South African actress, writer and television personality/presenter

Fiona Coyne (22 June 1965 – 18 August 2010) was a South African actress, author, playwright and television presenter who hosted the South African version of The Weakest Link.

Coyne was born in Springs, South Africa in 1965. She was a member of the Capab drama group for seven years after training as an actor. She also worked at a rhinoceros and elephant sanctuary in Kenya for four years.

She was the playwright of many notable plays such as The Birthday, Glass Roots and As the Koekie crumbles.

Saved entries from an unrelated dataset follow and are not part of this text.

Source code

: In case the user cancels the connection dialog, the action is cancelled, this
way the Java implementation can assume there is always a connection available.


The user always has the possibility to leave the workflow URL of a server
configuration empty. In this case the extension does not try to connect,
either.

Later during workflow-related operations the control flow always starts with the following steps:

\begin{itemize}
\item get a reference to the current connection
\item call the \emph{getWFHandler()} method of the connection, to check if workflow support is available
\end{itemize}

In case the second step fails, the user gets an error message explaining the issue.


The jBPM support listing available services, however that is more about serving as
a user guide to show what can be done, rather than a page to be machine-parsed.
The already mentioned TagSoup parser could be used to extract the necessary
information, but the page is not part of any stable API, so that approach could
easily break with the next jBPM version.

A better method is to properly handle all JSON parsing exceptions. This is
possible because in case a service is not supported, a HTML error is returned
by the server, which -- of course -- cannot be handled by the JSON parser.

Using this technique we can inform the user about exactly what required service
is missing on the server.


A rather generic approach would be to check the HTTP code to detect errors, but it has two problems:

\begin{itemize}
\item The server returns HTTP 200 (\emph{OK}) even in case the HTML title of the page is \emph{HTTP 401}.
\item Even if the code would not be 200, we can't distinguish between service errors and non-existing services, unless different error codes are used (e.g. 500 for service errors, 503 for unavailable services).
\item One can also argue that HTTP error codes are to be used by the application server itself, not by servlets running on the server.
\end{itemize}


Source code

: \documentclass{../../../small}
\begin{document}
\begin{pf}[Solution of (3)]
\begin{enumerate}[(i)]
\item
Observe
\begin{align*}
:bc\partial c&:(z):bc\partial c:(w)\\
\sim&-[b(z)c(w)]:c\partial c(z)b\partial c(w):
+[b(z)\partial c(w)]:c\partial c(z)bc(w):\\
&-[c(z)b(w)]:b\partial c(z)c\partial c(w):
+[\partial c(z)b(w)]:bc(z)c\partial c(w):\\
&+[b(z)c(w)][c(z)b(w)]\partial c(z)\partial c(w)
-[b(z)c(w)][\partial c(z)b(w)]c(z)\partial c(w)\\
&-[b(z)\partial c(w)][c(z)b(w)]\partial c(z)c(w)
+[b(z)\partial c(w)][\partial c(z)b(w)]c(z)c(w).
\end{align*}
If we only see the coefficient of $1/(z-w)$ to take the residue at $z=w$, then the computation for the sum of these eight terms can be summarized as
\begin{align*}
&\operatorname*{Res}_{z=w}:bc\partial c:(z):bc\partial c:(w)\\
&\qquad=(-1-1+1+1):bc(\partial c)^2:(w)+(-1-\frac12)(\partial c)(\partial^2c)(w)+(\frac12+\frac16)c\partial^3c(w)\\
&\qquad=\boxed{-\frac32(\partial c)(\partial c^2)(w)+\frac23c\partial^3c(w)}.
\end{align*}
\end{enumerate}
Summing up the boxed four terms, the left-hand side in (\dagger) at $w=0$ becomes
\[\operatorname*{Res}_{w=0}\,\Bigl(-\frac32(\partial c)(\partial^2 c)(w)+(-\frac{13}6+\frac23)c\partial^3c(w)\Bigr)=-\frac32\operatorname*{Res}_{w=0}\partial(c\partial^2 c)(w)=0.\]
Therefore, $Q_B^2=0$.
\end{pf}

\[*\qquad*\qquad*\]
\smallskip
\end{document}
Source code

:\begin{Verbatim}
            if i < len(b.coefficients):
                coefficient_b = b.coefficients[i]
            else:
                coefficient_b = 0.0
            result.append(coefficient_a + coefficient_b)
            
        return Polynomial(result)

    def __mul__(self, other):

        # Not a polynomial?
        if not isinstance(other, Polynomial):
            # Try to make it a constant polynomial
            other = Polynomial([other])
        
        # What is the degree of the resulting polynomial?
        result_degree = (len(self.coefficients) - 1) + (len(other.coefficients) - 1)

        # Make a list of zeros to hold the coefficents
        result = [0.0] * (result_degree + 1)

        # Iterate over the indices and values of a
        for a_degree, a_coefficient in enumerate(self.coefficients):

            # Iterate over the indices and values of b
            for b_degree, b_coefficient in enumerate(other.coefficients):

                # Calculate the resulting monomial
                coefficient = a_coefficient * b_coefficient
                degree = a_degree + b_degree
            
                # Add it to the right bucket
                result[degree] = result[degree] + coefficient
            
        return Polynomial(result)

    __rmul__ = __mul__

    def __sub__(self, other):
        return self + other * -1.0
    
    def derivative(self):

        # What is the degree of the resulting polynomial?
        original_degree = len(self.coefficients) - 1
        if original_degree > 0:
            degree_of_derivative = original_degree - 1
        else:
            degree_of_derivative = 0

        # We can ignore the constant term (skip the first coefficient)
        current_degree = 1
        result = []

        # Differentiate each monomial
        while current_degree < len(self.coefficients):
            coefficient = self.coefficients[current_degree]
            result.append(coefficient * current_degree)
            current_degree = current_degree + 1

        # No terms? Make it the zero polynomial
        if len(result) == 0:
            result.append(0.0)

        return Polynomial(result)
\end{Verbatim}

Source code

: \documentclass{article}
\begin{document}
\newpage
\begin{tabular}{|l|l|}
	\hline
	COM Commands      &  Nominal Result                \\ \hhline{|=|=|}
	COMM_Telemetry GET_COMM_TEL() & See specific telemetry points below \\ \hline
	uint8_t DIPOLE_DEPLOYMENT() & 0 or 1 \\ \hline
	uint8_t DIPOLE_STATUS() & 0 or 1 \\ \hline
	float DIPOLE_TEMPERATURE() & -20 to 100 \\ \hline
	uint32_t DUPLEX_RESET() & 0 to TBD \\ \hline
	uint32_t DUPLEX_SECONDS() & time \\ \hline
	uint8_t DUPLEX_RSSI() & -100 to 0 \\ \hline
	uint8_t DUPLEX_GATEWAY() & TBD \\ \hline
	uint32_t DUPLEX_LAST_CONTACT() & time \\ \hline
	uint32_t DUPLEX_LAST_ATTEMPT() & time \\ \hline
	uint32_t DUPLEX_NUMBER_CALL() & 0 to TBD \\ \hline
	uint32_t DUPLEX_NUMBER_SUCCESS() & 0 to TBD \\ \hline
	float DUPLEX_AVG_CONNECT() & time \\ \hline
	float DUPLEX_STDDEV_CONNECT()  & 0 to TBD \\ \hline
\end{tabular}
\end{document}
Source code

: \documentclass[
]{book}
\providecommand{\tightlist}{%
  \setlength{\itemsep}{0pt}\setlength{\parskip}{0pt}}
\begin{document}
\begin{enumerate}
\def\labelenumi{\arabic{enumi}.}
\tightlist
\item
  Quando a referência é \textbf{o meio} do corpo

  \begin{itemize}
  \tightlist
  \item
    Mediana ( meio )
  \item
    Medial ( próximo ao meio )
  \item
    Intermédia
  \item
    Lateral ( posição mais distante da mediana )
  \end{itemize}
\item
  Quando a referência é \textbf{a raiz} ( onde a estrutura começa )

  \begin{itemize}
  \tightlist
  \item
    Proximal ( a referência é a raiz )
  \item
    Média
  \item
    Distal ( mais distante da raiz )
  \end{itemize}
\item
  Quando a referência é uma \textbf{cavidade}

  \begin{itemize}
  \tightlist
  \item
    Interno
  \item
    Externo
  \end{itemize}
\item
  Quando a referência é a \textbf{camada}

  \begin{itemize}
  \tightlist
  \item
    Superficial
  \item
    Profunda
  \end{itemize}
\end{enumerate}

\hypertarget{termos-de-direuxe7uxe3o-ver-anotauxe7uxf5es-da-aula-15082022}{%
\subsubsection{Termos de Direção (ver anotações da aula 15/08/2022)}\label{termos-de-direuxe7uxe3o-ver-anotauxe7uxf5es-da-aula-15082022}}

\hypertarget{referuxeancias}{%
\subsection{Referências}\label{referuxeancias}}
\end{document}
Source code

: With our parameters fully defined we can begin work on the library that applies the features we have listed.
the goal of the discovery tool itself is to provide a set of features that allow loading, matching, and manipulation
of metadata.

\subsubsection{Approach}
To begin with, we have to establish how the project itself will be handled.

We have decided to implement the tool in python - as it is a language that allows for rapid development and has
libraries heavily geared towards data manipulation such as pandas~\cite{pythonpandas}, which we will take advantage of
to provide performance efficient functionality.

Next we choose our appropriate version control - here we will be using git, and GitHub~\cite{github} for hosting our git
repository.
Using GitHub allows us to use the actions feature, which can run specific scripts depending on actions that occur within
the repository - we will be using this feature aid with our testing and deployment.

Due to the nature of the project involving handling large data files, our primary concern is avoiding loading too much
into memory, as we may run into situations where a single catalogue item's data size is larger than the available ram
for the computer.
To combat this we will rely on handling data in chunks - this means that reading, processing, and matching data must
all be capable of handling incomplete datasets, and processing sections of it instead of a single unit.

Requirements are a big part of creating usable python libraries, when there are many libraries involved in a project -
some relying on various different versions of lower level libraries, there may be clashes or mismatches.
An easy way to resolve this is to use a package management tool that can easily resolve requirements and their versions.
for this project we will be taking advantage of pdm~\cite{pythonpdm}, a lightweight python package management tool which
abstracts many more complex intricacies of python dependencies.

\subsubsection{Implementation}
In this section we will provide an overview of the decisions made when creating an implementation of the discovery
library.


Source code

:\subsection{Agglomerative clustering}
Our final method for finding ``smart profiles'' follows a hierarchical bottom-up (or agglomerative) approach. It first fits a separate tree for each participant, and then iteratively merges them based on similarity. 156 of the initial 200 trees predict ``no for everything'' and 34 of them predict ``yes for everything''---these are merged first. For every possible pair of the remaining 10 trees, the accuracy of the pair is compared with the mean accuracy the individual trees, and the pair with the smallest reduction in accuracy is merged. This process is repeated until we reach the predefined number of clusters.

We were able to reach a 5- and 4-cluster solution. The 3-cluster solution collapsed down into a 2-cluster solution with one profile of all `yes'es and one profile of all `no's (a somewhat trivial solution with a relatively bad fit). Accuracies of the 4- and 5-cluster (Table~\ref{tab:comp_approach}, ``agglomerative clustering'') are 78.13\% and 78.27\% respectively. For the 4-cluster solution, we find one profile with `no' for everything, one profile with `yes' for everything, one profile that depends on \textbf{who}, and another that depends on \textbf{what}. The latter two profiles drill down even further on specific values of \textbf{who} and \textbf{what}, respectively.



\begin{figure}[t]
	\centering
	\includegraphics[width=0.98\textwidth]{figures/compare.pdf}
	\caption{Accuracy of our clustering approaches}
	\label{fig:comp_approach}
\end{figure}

In 2009, Coyne appeared in The Adventures of Pinocchio, a pantomime by Janice Honeyman, as Katarina the Cat. She also authored the book Who Moved My Ladder? The Working Woman's Guide to Success.

Coyne was best known in South Africa for her position as the presenter of The Weakest Link. Her appearance, hair, dress and style of speaking to contestants were based on those of Anne Robinson, who hosted the British version of the show. Coyne beat approximately 500 people for The Weakest Link position. She travelled to London in 2003 to train with Anne Robinson before the South African version of the show was launched.

Coyne died at her home in Fish Hoek, South Africa, on 18 August 2010, aged 45, from a suspected suicide. She had recently divorced her husband, Willie Fritz, after 22 years of marriage. She had reportedly left notes for her housekeeper, Zoleka Shumani, and her family. Her funeral was held at St. Peter's Roman Catholic church in Strand, Western Cape.